(Beginning of EXERCISE INPUT)
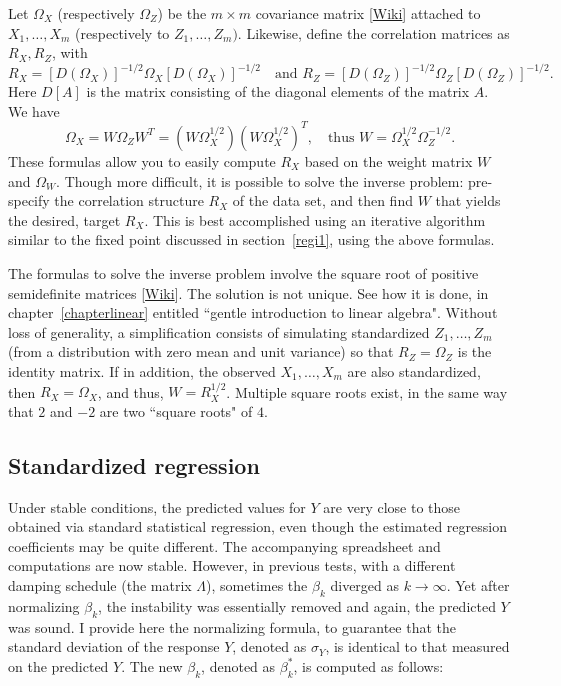 \documentclass[oneside,10pt]{book}
\begin{document}
Let $\Omega_X$ (respectively $\Omega_Z$) be the $m\times m$ \textcolor{index}{covariance matrix} [\href{https://en.wikipedia.org/wiki/Covariance_matrix}{Wiki}] attached to $X_1,\dots,X_m$
 (respectively to $Z_1,\dots,Z_m)$. Likewise, define the correlation matrices as $R_X, R_Z$, with 
$$R_X=[D(\Omega_X)]^{-1/2}\Omega_X [D(\Omega_X)]^{-1/2}\quad \text{and } R_Z=[D(\Omega_Z)]^{-1/2}\Omega_Z [D(\Omega_Z)]^{-1/2}.$$
Here $D[A]$ is the matrix consisting of the diagonal elements of the matrix $A$. 
We have 
$$\Omega_X=W\Omega_Z W^T=(W\Omega_X^{1/2})(W\Omega_X^{1/2})^T,\quad \text{thus } W=\Omega_X^{1/2}\Omega_Z^{-1/2}.$$
These formulas allow you to easily compute $R_X$ based on the weight matrix $W$ and $\Omega_W$. Though more difficult, it is possible to solve the inverse problem: pre-specify the correlation structure $R_X$ of the data set, and then 
find $W$ that yields the desired, target $R_X$. This is best accomplished using an iterative algorithm similar to the fixed point discussed in section~\ref{regi1}, using the above formulas. 

The formulas to solve the inverse problem involve  the \textcolor{index}{square root} of \textcolor{index}{positive semidefinite matrices} [\href{https://en.wikipedia.org/wiki/Square_root_of_a_matrix}{Wiki}]. The solution is not unique. See how it is done, in chapter~\ref{chapterlinear} entitled ``gentle introduction to linear algebra". Without loss of generality, a simplification consists of simulating standardized $Z_1,\dots,Z_m$ (from a distribution with zero mean and unit variance) so that $R_Z=\Omega_Z$  is the identity matrix. If in addition, the observed $X_1,\dots,X_m$ are also standardized, then $R_X=\Omega_X$, and thus, 
$W=R_X^{1/2}$. Multiple square roots exist, in the same way that $2$ and $-2$ are two ``square roots" of $4$.

\subsection{Standardized regression}

Under stable conditions,  the predicted values for $Y$ are very close to those obtained via standard statistical regression, 
even though the estimated regression coefficients may be quite different. The accompanying spreadsheet and computations are now stable. However,
in previous tests, with a different damping schedule (the matrix $\Lambda$),  sometimes the $\beta_k$ diverged as $k\rightarrow\infty$.  Yet after normalizing $\beta_k$, the instability was essentially removed and again, the predicted $Y$ was sound. I provide here the normalizing formula, to guarantee that the standard deviation of the response $Y$, denoted as $\sigma_Y$, is identical to that measured on the predicted $Y$. The new $\beta_k$, denoted as $\beta_k^*$, is computed as follows:
\end{document}
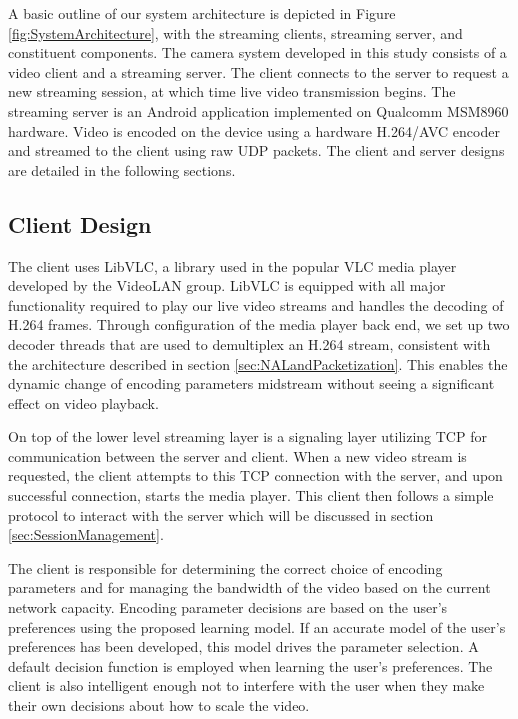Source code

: A basic outline of our system architecture is depicted in Figure \ref{fig:SystemArchitecture}, with the streaming clients, streaming server, and constituent components. The camera system developed in this study consists of a video client and a streaming server. The client connects to the server to request a new streaming session, at which time live video transmission begins. The streaming server is an Android application implemented on Qualcomm MSM8960 hardware. Video is encoded on the device using a hardware H.264/AVC encoder and streamed to the client using raw UDP packets. The client and server designs are detailed in the following sections.

\subsection{Client Design}

The client uses LibVLC, a library used in the popular VLC media player developed by the VideoLAN group. LibVLC is equipped with all major functionality required to play our live video streams and handles the decoding of H.264 frames. Through configuration of the media player back end, we set up two decoder threads that are used to demultiplex an H.264 stream, consistent with the architecture described in section \ref{sec:NALandPacketization}. This enables the dynamic change of encoding parameters midstream without seeing a significant effect on video playback.

On top of the lower level streaming layer is a signaling layer utilizing TCP for communication between the server and client. When a new video stream is requested, the client attempts to this TCP connection with the server, and upon successful connection, starts the media player. This client then follows a simple protocol to interact with the server which will be discussed in section \ref{sec:SessionManagement}.

The client is responsible for determining the correct choice of encoding parameters and for managing the bandwidth of the video based on the current network capacity. Encoding parameter decisions are based on the user's preferences using the proposed learning model. If an accurate model of the user’s preferences has been developed, this model drives the parameter selection. A default decision function is employed when learning the user’s preferences. The client is also intelligent enough not to interfere with the user when they make their own decisions about how to scale the video.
(End of EXERCISE INPUT)
TASK DIRECTIONS: Begin with the first line of the entries above and write out each line exactly, ending with the line containing "(respectively to $Z_1,\dots,Z_m)$.". Leave out pictures.

TASK OUTPUT:
 \documentclass[oneside,10pt]{book}
\begin{document}
Let $\Omega_X$ (respectively $\Omega_Z$) be the $m\times m$ \textcolor{index}{covariance matrix} [\href{https://en.wikipedia.org/wiki/Covariance_matrix}{Wiki}] attached to $X_1,\dots,X_m$
 (respectively to $Z_1,\dots,Z_m)$. Likewise, define the correlation matrices as $R_X, R_Z$, with 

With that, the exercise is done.